After taking an early flight from Moncton, where the Islanders took part in day three of Training Camp, Trottier and Morrow landed in North Bay, which lies four hours north of Toronto on Lake Nipissing , and visited Canadore College for an exclusive outdoor barbeque.
A few hundred residents purchased tickets to the fundraiser that helped support the local Food Bank and Kids for Sports program. It was a gorgeous late summer day, which included not just Trots and Morrow, but the Stanley Cup. Hockey's most prized possession was on display for the general public to touch and pose with for pictures.
"We wanted to have it at Canadore college where we have a great pond, on which hockey started in North Bay," said Gavan. "It's great for everyone to have the Islanders here – young and old.

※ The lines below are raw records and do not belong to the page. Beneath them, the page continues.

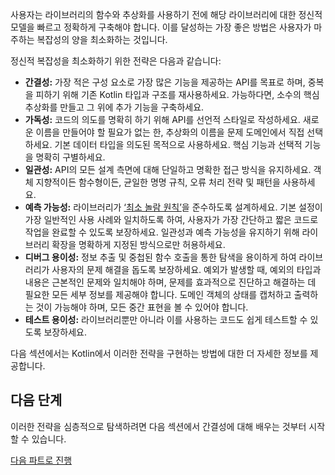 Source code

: [//]: # (title: 정신적 복잡성 최소화 개요)

사용자는 라이브러리의 함수와 추상화를 사용하기 전에 해당 라이브러리에 대한 정신적 모델을 빠르고 정확하게 구축해야 합니다. 이를 달성하는 가장 좋은 방법은 사용자가 마주하는 복잡성의 양을 최소화하는 것입니다.

정신적 복잡성을 최소화하기 위한 전략은 다음과 같습니다:

*   **간결성:** 가장 적은 구성 요소로 가장 많은 기능을 제공하는 API를 목표로 하며, 중복을 피하기 위해 기존 Kotlin 타입과 구조를 재사용하세요. 가능하다면, 소수의 핵심 추상화를 만들고 그 위에 추가 기능을 구축하세요.
*   **가독성:** 코드의 의도를 명확히 하기 위해 API를 선언적 스타일로 작성하세요. 새로운 이름을 만들어야 할 필요가 없는 한, 추상화의 이름을 문제 도메인에서 직접 선택하세요. 기본 데이터 타입을 의도된 목적으로 사용하세요. 핵심 기능과 선택적 기능을 명확히 구별하세요.
*   **일관성:** API의 모든 설계 측면에 대해 단일하고 명확한 접근 방식을 유지하세요. 객체 지향적이든 함수형이든, 균일한 명명 규칙, 오류 처리 전략 및 패턴을 사용하세요.
*   **예측 가능성:** 라이브러리가 [‘최소 놀람 원칙’](https://en.wikipedia.org/wiki/Principle_of_least_astonishment)을 준수하도록 설계하세요. 기본 설정이 가장 일반적인 사용 사례와 일치하도록 하여, 사용자가 가장 간단하고 짧은 코드로 작업을 완료할 수 있도록 보장하세요. 일관성과 예측 가능성을 유지하기 위해 라이브러리 확장을 명확하게 지정된 방식으로만 허용하세요.
*   **디버그 용이성:** 정보 추출 및 중첩된 함수 호출을 통한 탐색을 용이하게 하여 라이브러리가 사용자의 문제 해결을 돕도록 보장하세요. 예외가 발생할 때, 예외의 타입과 내용은 근본적인 문제와 일치해야 하며, 문제를 효과적으로 진단하고 해결하는 데 필요한 모든 세부 정보를 제공해야 합니다. 도메인 객체의 상태를 캡처하고 출력하는 것이 가능해야 하며, 모든 중간 표현을 볼 수 있어야 합니다.
*   **테스트 용이성:** 라이브러리뿐만 아니라 이를 사용하는 코드도 쉽게 테스트할 수 있도록 보장하세요.

다음 섹션에서는 Kotlin에서 이러한 전략을 구현하는 방법에 대한 더 자세한 정보를 제공합니다.

## 다음 단계

이러한 전략을 심층적으로 탐색하려면 다음 섹션에서 간결성에 대해 배우는 것부터 시작할 수 있습니다.

[다음 파트로 진행](api-guidelines-simplicity.md)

Parents are always talking about Morrow and Trottier and what they've done for hockey."
The line to the see the Stanley Cup was indeed long, but so were the lines to receive autographs from two of the Islanders' Core of the Four contributors.
"To bring NHL hockey back to a place that hasn't seen hockey since 1968, it's great to be a part of it," said Morrow. "When you see the smiles on their faces as they take a picture with the Stanley Cup, there's no better feeling."
Added Trottier: "It's nice to represent the Islanders up here. The allegiance in this area is split between Toronto, Boston and Montreal, but there are quite a few Islanders fans up here. Hopefully we turned a few more to root for the Islanders. It was a fun day today and there's a lot of enthusiasm for the game tomorrow."
With over 80,000 people in the North Bay area and fewer than 5,000 seats in the Memorial Gardens, a lottery was instituted for the city. Some, such as North Bay resident Gary Pearce were lucky to win two tickets in the lottery.
"We're very fortunate our town has this exhibition game with the Islanders," said Pearce, who was accompanied by his son, Jordan at today's event. "We applied for the lottery to get tickets and we won, so we're looking forward to going to the game. It's awesome to see Trottier and Morrow. I remember watching them on television when I was younger, so it's great to see them live."
Despite not being in traditional Islanders country, North Bay residents were fully appreciative of their opportunity to meet two of the Islanders Dynasty members. One fan, Ken, sported Islanders apparel from head-to-toe, noting that his girlfriend had bought him the clothes for Christmas.
Also in attendance were NHL alumni from the region, including former Maple Leaf Gary Leeman and current Atlanta Thrashers broadcaster Jeff Odgers.
After signing for every fan at Canadore College, Trots and Morrow moved onto a more public event at nearby Thompson Park. The park was situated behind the 52-year old Memorial Gardens, which will see NHL action in less than 24 hours.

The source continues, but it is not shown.